_Work to be completed_.
Give a verbatim copy of the data, leaving the pictures out.

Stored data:
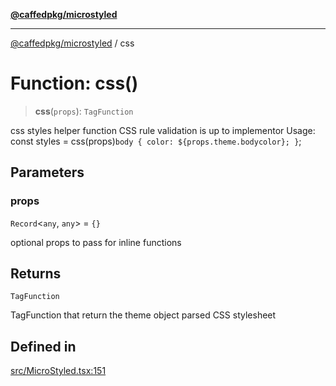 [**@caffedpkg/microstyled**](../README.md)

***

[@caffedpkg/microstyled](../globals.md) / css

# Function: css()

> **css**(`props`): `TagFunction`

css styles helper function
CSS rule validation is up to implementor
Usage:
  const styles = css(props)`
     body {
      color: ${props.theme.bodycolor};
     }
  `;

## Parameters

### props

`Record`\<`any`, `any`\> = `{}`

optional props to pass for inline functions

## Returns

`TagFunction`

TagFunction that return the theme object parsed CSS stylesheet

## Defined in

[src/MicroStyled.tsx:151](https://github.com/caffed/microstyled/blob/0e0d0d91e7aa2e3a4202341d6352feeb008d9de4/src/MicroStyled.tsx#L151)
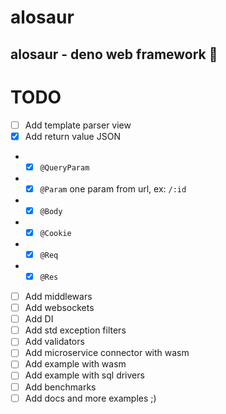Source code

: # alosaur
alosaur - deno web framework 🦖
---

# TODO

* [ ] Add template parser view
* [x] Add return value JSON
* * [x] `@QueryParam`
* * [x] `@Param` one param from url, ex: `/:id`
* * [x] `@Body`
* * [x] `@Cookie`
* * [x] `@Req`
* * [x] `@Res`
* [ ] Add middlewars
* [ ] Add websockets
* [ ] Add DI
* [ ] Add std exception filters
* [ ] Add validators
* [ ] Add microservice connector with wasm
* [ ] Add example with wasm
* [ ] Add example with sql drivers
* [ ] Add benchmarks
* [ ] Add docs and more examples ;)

_Result of the exercise_.
 [**@caffedpkg/microstyled**](../README.md)

***

[@caffedpkg/microstyled](../globals.md) / css

# Function: css()

> **css**(`props`): `TagFunction`

css styles helper function
CSS rule validation is up to implementor
Usage:
  const styles = css(props)`
     body {
      color: ${props.theme.bodycolor};
     }
  `;

## Parameters

### props

`Record`\<`any`, `any`\> = `{}`

optional props to pass for inline functions

## Returns

`TagFunction`

TagFunction that return the theme object parsed CSS stylesheet

## Defined in

[src/MicroStyled.tsx:151](https://github.com/caffed/microstyled/blob/0e0d0d91e7aa2e3a4202341d6352feeb008d9de4/src/MicroStyled.tsx#L151)
Source code

: # alosaur
alosaur - deno web framework 🦖
---

# TODO

* [ ] Add template parser view
* [x] Add return value JSON
* * [x] `@QueryParam`
* * [x] `@Param` one param from url, ex: `/:id`
* * [x] `@Body`
* * [x] `@Cookie`
* * [x] `@Req`
* * [x] `@Res`
* [ ] Add middlewars
* [ ] Add websockets
* [ ] Add DI
* [ ] Add std exception filters
* [ ] Add validators
* [ ] Add microservice connector with wasm
* [ ] Add example with wasm
* [ ] Add example with sql drivers
* [ ] Add benchmarks
* [ ] Add docs and more examples ;)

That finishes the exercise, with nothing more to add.